Сережа попытался плюнуть в него, но не вышло. Что-то мелькнуло в этот момент в угловатом лице Маяковского, но я не смог понять, что.
- Найдите у Тани чаю, Володя, - сказал я.
- Водки ему дайте, - буркнул Маяковский, и, желтея свитером, вышел в коридор.
Я усадил Сережу на освободившийся стул, стал снимать с него куртку, пришепетывая:
- Сережа, Сергуня, миленький, зачем ты? Я не со зла предложил ему прийти, я не хотел обижать тебя... К тому же, он любит тебя, как я, а может и... нет, как я. Зачем ты? Господи, ведь схватишь воспаление.
Есенин сидел, как кукла, и не отвечал.
- С-с-сволочи вы, - только пробормотал он синими губами.
Пришел Владимир, принес кипятку.
- Дурак-человек! - зарычал он, только сейчас разглядев Есенина. - Что вы, что он! Раздевайте его и кладите на кровать, будем растирать его водкой.
Мы в четыре руки быстро стащили с него все до белья.
- Убер-р-рите свои поганые лапы! - рычал Сергей.
- Не надо было бегать, - почти с отеческой интонацией отвечал ему Маяковский, и, схватив его под спиной и под коленями, потащил на нашу с ним кровать.
- Боже ты мой, до чего вы звери, как холодно, - простонал Есенин, весь сжался и перевернулся на живот.
- Неси водку!
Я принес. Оставалось там меньше трети.
- Разбавь кипятком, видишь же, мало!
- Обожжем ведь, - нерешительно сказал я, но Маяковский зыркнул на меня таким взглядом, что я пошел и разбавил.
Наконец, стали растирать.
Есенин подвывал и ворочался поначалу, но Володя положил свою широкую ладонь ему на спину, прямо на позвоночник, и пригвоздил его тем самым к кровати, как бабочку какую или мышь.
Он тер ему спину, шею, плечи, я - ноги. Спустя пару минут Есенин жутко стонал в подушку, но совсем не от боли и холода.

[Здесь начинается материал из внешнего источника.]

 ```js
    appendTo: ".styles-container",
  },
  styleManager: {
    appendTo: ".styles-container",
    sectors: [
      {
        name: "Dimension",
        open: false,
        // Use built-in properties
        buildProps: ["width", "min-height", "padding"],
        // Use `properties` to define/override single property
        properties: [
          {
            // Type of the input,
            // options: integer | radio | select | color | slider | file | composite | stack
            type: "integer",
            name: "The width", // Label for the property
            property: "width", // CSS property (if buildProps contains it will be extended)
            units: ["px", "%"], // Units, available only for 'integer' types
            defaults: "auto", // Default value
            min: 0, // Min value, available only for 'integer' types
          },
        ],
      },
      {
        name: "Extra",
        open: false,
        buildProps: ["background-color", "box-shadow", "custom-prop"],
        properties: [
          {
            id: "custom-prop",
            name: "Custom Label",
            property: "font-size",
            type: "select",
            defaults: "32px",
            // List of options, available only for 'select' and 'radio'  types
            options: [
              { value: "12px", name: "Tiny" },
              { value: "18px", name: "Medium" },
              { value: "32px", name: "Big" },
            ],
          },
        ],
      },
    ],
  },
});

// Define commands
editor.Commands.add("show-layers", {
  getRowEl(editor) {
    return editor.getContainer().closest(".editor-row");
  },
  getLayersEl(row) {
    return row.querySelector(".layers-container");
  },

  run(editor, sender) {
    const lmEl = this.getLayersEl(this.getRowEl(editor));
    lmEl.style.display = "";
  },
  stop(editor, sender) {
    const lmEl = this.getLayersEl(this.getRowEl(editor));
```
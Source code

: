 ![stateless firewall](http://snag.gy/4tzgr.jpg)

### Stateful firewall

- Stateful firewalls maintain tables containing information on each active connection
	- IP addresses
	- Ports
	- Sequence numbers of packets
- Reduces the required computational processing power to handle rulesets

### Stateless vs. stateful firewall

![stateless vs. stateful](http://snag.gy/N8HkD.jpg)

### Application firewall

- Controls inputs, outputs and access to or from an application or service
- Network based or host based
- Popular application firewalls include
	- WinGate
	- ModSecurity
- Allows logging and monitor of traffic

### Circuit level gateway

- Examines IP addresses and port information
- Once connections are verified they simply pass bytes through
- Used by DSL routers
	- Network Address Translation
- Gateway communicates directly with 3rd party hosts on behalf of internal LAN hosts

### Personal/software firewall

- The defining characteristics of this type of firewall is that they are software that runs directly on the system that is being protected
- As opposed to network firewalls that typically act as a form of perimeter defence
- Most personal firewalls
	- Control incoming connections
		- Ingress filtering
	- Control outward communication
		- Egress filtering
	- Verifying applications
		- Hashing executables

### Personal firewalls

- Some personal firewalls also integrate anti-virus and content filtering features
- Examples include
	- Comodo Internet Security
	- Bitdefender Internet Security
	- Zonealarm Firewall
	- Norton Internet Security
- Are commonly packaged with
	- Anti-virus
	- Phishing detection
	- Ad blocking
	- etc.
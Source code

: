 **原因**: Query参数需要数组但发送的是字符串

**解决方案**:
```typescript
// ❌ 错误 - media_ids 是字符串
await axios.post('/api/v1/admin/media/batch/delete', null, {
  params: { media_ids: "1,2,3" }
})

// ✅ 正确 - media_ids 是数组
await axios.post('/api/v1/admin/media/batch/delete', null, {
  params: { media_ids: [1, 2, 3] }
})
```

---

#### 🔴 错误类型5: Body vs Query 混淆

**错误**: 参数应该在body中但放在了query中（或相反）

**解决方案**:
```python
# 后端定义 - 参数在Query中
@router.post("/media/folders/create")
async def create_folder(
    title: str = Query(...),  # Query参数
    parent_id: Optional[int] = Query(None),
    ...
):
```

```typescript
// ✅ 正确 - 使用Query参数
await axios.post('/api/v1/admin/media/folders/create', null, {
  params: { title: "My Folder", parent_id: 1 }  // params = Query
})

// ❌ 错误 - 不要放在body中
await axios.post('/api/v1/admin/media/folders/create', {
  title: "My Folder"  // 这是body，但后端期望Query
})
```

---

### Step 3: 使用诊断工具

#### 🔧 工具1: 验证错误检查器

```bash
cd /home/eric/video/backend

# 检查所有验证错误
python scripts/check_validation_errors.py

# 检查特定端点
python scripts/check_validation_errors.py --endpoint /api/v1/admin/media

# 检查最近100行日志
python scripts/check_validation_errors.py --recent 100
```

- Оставьте его, - взмолился я, обращаясь к Маяковскому.
Он хоть и был пьянее меня, но сел на кровати, рядом с Сережей, и руки его по локоть были мокрые, и весь перед его желтого свитера.
Он посмотрел на меня исподлобья, жалко и обреченно.
- Ни разу я не желал ему ничего плохого, - проскулил он. Я сел с ним рядом.
В этот миг Сереже приподнялся, с глазами мутными, как небо в дождь, и, обняв меня за шею, влажно поцеловал в край подбородка.
- Гони его в шею, - сказал он мне. - Иди ко мне.
В одну секунду мне стало жутко жаль бедного Володю, но потом он сказал:
- Есенин, вы ведете себя как дешевая шлюха, - и я понял, что моя жалость ему не требуется.
- Вы-то больше других знаете о них, верно? - ответил Сережа, злобно прищурившись.
Маяковский на это ничего не сказал. Ухмыльнулся, встал, и, схватив свое пальто с краю постели, вышел, не хлопая дверью, тихо.